(Dataset items)

-- Opening Marker --

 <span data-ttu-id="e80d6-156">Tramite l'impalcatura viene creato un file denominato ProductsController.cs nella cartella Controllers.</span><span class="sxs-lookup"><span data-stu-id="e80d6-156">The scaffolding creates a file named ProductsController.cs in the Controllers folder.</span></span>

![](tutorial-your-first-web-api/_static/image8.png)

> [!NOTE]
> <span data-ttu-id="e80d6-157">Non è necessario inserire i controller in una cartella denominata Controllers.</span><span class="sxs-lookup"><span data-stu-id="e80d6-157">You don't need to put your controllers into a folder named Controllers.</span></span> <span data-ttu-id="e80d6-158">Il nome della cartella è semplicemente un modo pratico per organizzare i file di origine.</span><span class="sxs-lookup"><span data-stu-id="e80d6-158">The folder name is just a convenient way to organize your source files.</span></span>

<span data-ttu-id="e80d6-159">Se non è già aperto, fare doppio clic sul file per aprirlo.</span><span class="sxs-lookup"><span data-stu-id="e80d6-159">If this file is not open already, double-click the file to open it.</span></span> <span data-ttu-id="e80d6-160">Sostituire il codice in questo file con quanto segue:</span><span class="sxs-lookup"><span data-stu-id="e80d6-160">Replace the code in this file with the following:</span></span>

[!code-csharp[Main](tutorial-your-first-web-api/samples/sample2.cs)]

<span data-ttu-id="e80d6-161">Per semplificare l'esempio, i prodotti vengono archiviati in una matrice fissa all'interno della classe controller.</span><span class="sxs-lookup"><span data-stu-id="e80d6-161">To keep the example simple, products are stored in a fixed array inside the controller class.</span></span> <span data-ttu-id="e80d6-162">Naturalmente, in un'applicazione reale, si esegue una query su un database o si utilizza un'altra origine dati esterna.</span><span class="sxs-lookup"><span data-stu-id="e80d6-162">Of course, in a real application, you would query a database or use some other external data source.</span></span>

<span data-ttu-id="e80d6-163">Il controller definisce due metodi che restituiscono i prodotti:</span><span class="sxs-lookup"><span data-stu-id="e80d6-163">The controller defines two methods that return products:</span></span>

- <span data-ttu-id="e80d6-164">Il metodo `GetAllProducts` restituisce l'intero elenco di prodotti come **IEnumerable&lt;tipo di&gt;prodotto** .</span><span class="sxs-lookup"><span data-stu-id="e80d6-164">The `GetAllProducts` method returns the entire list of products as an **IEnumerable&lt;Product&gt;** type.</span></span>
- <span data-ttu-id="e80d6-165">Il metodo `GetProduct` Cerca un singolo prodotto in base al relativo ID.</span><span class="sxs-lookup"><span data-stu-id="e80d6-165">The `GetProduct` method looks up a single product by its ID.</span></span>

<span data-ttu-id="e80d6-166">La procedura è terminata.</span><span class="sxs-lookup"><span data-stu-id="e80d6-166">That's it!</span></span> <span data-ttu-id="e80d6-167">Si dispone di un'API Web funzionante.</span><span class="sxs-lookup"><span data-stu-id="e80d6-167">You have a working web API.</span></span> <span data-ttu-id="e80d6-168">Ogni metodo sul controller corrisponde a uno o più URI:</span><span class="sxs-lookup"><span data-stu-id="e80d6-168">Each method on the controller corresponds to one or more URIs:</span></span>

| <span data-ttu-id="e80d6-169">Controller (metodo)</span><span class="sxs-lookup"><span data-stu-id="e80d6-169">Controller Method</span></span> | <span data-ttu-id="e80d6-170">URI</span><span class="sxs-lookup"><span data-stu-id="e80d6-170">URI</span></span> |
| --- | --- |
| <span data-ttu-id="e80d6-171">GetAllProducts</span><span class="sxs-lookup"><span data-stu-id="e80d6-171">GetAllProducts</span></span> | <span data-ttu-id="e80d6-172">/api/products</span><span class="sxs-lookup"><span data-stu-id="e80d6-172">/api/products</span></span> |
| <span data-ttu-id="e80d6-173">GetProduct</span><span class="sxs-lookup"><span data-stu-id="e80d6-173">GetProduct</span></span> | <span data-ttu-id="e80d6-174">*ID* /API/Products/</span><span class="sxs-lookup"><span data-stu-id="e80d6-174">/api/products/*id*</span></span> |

-- Closing Marker --

Task item:
Determine how many lines of the entries above carry the string "your", and give that number alone.

Answer:
3